Peters v. Madigan, 262 Ill. App. 417 (1931)

Sept. 4, 1931 · Illinois Appellate Court · Gen. No. 8,246
262 Ill. App. 417

Alex Peters, Plaintiff in Error, v. James Madigan, Defendant in Error.

Gen. No. 8,246.

*418Opinion filed September 4, 1931.

Frank E. Maynard, for plaintiff in error.

Welsh & Welsh, for defendant in- error.

Mr. Justice Jett

delivered the opinion of the court.

This suit was instituted by Ales Peters, hereinafter referred to as plaintiff, against James Madigan, for convenience called defendant, for personal injuries and damage to an automobile growing out of a collision. A jury trial was had with a finding in favor of the defendant. Motion on the part of the plaintiff for a new trial was by the court denied, and this writ of error was sued out.

The declaration consists of two counts. In the first it is averred that the defendant negligently and carelessly ran, drove, managed and controlled his automobile so that by and on account of said negligence and carelessness of the defendant, the automobile of the defendant ran into and struck the automobile which plaintiff was then and there driving and then and thereby seriously and permanently injured the plaintiff in and about his head, body and limbs; in the second count it is averred that the defendant negligently and carelessly ran, drove, managed and operated said automobile so that by and on account thereof the automobile of defendant ran into and struck with great force and violence the automobile in which plaintiff was then and there driving and then and thereby caused great damage to the automobile of the plaintiff.

To the declaration the defendant pleaded the general issue. On the trial Peters, the plaintiff, testified that he lived in a suburb north of Rockford, Illinois, and was on his way home at about 11:30 at night driv*419ing north on a north and south hard surfaced highway known as North Second Eoad, and that he was driving at about 30 miles per hour; that he was on the right-hand side of the road or east side of the north and south road, going north, when the automobile belonging to the defendant approached from the north on the left-hand side of the road, being the east side of the north and south road; that when the defendant’s automobile got within 200 or 300 feet of the plaintiff’s automobile it was still on the east side of the road and plaintiff tooted his horn three times as a signal to the defendant to get over on the proper side of the road but the defendant kept coming south on the left-hand side of the road. The plaintiff further testified that as he was going north the defendant kept coming straight ahead “so instead of running into his car I thought maybe I could pass him by getting on the other side of him but I couldn’t do it; he struck me on my right-hand side fender and I tipped over.

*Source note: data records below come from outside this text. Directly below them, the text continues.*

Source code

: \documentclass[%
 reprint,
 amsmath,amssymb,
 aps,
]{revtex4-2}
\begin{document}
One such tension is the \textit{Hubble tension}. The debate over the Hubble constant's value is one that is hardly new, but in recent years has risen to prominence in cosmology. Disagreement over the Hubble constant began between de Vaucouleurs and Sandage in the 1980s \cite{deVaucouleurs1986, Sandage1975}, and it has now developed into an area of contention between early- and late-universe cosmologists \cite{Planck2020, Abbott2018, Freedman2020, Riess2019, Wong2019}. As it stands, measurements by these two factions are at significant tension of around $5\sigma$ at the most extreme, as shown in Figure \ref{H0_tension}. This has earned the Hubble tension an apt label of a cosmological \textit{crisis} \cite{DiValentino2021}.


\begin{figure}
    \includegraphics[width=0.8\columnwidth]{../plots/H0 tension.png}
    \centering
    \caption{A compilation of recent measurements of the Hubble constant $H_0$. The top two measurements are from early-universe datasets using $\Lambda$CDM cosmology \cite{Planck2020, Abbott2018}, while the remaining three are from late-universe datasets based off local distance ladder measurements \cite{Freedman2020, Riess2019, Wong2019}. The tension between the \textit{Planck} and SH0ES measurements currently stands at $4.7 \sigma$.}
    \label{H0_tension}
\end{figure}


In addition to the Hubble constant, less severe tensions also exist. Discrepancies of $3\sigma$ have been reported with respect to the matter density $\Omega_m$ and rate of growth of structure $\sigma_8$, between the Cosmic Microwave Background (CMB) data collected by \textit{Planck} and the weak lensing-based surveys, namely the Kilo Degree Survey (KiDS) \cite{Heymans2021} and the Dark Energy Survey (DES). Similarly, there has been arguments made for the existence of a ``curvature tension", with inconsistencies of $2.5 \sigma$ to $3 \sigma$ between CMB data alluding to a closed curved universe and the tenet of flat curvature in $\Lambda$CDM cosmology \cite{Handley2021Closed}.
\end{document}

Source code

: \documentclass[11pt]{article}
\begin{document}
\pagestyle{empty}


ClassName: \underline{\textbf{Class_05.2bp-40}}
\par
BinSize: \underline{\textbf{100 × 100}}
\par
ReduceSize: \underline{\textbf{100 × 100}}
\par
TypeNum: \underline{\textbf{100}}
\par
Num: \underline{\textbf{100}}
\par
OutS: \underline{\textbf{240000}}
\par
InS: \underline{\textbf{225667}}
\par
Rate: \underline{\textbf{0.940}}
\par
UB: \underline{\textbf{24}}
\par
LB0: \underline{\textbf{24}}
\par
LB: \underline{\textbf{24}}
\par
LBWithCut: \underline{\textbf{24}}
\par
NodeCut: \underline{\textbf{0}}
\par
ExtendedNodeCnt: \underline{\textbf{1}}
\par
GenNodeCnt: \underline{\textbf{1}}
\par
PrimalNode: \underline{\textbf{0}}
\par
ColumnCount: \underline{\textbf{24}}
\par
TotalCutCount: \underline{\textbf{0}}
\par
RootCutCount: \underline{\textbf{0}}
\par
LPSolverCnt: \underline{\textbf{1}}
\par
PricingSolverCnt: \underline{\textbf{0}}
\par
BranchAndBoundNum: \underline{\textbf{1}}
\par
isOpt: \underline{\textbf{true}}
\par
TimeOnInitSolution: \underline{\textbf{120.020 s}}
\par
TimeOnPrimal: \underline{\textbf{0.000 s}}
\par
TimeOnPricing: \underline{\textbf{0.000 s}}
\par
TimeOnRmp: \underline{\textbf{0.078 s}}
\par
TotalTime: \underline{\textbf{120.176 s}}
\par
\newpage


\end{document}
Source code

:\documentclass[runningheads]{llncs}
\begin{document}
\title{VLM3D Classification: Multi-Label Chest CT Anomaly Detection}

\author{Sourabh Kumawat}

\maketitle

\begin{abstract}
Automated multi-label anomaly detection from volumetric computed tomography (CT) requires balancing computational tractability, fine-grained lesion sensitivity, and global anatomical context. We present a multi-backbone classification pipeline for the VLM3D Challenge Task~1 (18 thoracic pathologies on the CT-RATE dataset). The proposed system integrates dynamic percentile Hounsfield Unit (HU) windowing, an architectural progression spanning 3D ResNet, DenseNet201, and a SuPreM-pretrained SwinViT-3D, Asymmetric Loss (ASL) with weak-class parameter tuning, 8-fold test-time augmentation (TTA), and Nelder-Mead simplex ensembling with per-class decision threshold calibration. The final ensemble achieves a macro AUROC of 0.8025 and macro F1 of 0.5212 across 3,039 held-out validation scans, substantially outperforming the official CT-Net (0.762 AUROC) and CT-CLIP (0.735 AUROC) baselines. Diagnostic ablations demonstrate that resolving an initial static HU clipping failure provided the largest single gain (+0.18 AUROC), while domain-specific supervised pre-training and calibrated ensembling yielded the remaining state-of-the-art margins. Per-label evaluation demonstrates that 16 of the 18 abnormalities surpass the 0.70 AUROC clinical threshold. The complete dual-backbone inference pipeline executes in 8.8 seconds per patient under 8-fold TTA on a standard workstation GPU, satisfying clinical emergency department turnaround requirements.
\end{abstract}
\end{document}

His car was on the east side of the road going south. Mine was on the west side. It was not raining or slippery that night. No ice nor snow on the roadway. The first finger of my right hand was cut and I had four ribs broken. I had a 1926 Hudson. It was in first class running condition and in good working order. My automobile was totally wrecked. There was a ditch about four feet deep at the east side of the road and on the other side the ditch was probably a foot and a half deep.”

A witness by the name of Murphy called by the defendant testified that he was driving an automobile about 250 feet back of the car of the defendant at the time of the collision; that the defendant’s car was traveling in about the center of the road; that the road is sort of crested or rounded; that the left-hand wheels of the defendant’s car were about the center of the road possibly a foot or so over the center; that *420he, Murphy, saw the plaintiff’s car coming on the right-hand side or east side of the road; that the plaintiff’s car was on the east side of the road coming from the south towards the north traveling about 35 miles per hour; that as the cars came together the plaintiff’s car swerved to the west side or left-hand side of the road and tried to pass around the defendant’s car coming from the north and that the cars came together, the right-hand side of the defendant’s car striking the right front side of plaintiff’s car and plaintiff’s car turned over on the west side of the road.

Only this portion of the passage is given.